**What this task involves:** Copy out the data word for word. The images are not part of the copy.

◇ ◇ ◇

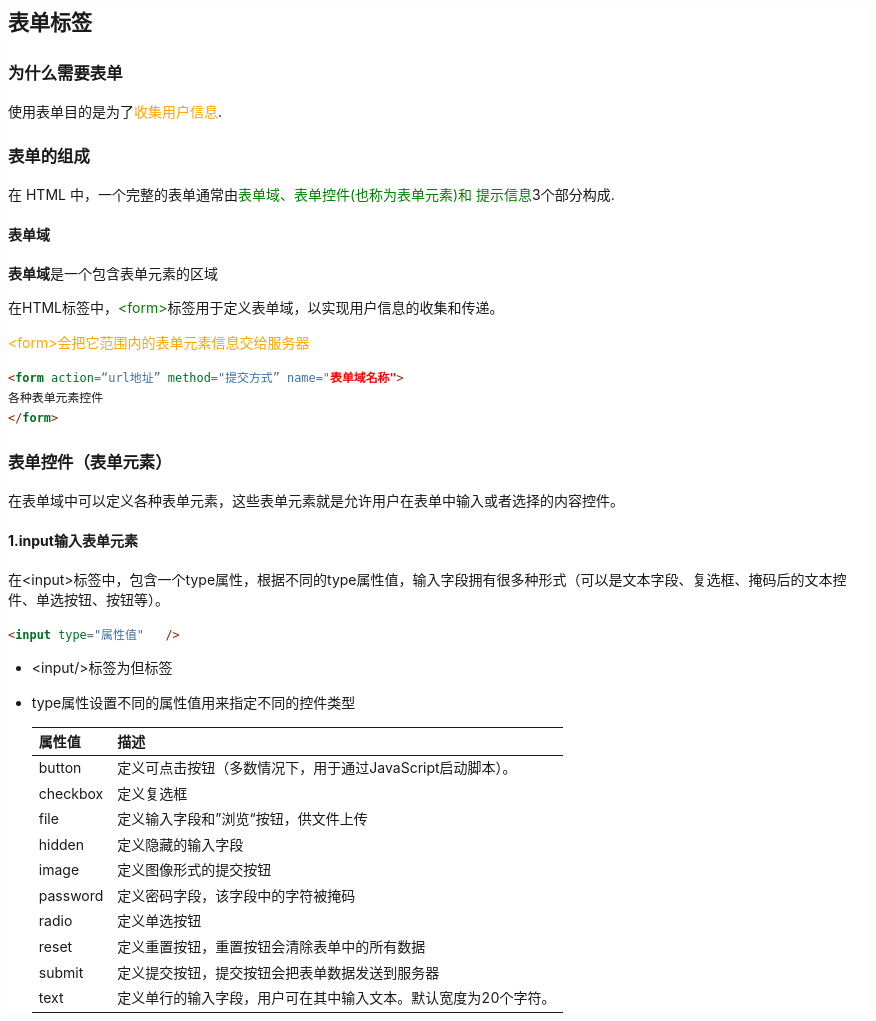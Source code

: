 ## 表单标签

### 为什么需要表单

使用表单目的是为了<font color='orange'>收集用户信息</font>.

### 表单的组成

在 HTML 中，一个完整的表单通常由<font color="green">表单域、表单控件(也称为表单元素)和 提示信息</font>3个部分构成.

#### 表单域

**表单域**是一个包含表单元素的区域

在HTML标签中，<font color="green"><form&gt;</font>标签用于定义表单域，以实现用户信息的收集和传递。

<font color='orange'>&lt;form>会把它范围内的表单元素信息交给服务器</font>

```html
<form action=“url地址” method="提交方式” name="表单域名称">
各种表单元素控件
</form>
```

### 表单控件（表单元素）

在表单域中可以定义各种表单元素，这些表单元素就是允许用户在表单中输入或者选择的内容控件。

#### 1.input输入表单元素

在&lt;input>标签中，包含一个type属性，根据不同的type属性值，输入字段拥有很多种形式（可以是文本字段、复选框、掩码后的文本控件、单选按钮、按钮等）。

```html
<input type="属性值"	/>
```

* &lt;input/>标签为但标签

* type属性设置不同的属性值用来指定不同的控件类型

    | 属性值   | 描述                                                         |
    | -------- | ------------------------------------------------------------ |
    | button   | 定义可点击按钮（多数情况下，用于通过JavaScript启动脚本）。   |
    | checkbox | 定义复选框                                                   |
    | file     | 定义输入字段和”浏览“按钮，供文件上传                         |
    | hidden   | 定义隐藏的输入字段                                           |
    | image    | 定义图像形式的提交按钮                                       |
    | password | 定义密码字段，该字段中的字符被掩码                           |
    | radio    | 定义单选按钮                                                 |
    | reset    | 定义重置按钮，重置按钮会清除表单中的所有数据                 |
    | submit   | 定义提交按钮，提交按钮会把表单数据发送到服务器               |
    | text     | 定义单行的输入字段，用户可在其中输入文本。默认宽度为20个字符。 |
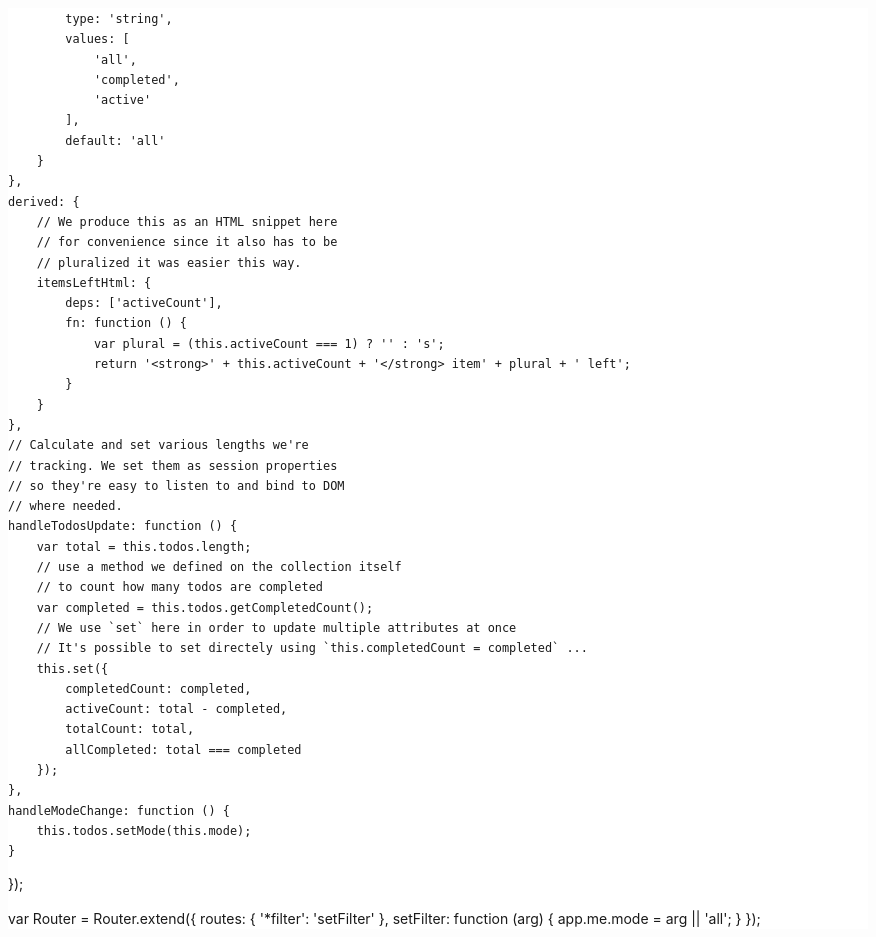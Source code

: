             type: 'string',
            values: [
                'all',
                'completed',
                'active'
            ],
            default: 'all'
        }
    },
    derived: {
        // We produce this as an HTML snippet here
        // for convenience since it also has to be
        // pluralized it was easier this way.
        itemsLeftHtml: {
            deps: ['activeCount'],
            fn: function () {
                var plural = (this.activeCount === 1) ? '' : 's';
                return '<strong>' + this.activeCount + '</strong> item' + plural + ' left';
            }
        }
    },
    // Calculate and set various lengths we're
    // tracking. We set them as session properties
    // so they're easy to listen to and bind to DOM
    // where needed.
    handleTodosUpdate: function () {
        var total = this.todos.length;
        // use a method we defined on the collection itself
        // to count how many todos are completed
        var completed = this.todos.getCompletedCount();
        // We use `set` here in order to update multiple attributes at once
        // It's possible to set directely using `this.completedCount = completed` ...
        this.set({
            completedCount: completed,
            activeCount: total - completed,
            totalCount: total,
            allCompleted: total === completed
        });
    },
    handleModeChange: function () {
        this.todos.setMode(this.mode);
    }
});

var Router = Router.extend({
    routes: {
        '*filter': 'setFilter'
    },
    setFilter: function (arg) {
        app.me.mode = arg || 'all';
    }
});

◇ ◇ ◇

**Completed exercise:**
Source code

: ## 表单标签

### 为什么需要表单

使用表单目的是为了<font color='orange'>收集用户信息</font>.

### 表单的组成

在 HTML 中，一个完整的表单通常由<font color="green">表单域、表单控件(也称为表单元素)和 提示信息</font>3个部分构成.

#### 表单域

**表单域**是一个包含表单元素的区域

在HTML标签中，<font color="green"><form&gt;</font>标签用于定义表单域，以实现用户信息的收集和传递。

<font color='orange'>&lt;form>会把它范围内的表单元素信息交给服务器</font>

```html
<form action=“url地址” method="提交方式” name="表单域名称">
各种表单元素控件
</form>
```

### 表单控件（表单元素）

在表单域中可以定义各种表单元素，这些表单元素就是允许用户在表单中输入或者选择的内容控件。

#### 1.input输入表单元素

在&lt;input>标签中，包含一个type属性，根据不同的type属性值，输入字段拥有很多种形式（可以是文本字段、复选框、掩码后的文本控件、单选按钮、按钮等）。

```html
<input type="属性值"	/>
```

* &lt;input/>标签为但标签

* type属性设置不同的属性值用来指定不同的控件类型

    | 属性值   | 描述                                                         |
    | -------- | ------------------------------------------------------------ |
    | button   | 定义可点击按钮（多数情况下，用于通过JavaScript启动脚本）。   |
    | checkbox | 定义复选框                                                   |
    | file     | 定义输入字段和”浏览“按钮，供文件上传                         |
    | hidden   | 定义隐藏的输入字段                                           |
    | image    | 定义图像形式的提交按钮                                       |
    | password | 定义密码字段，该字段中的字符被掩码                           |
    | radio    | 定义单选按钮                                                 |
    | reset    | 定义重置按钮，重置按钮会清除表单中的所有数据                 |
    | submit   | 定义提交按钮，提交按钮会把表单数据发送到服务器               |
    | text     | 定义单行的输入字段，用户可在其中输入文本。默认宽度为20个字符。 |
Source code

:             type: 'string',
            values: [
                'all',
                'completed',
                'active'
            ],
            default: 'all'
        }
    },
    derived: {
        // We produce this as an HTML snippet here
        // for convenience since it also has to be
        // pluralized it was easier this way.
        itemsLeftHtml: {
            deps: ['activeCount'],
            fn: function () {
                var plural = (this.activeCount === 1) ? '' : 's';
                return '<strong>' + this.activeCount + '</strong> item' + plural + ' left';
            }
        }
    },
    // Calculate and set various lengths we're
    // tracking. We set them as session properties
    // so they're easy to listen to and bind to DOM
    // where needed.
    handleTodosUpdate: function () {
        var total = this.todos.length;
        // use a method we defined on the collection itself
        // to count how many todos are completed
        var completed = this.todos.getCompletedCount();
        // We use `set` here in order to update multiple attributes at once
        // It's possible to set directely using `this.completedCount = completed` ...
        this.set({
            completedCount: completed,
            activeCount: total - completed,
            totalCount: total,
            allCompleted: total === completed
        });
    },
    handleModeChange: function () {
        this.todos.setMode(this.mode);
    }
});

var Router = Router.extend({
    routes: {
        '*filter': 'setFilter'
    },
    setFilter: function (arg) {
        app.me.mode = arg || 'all';
    }
});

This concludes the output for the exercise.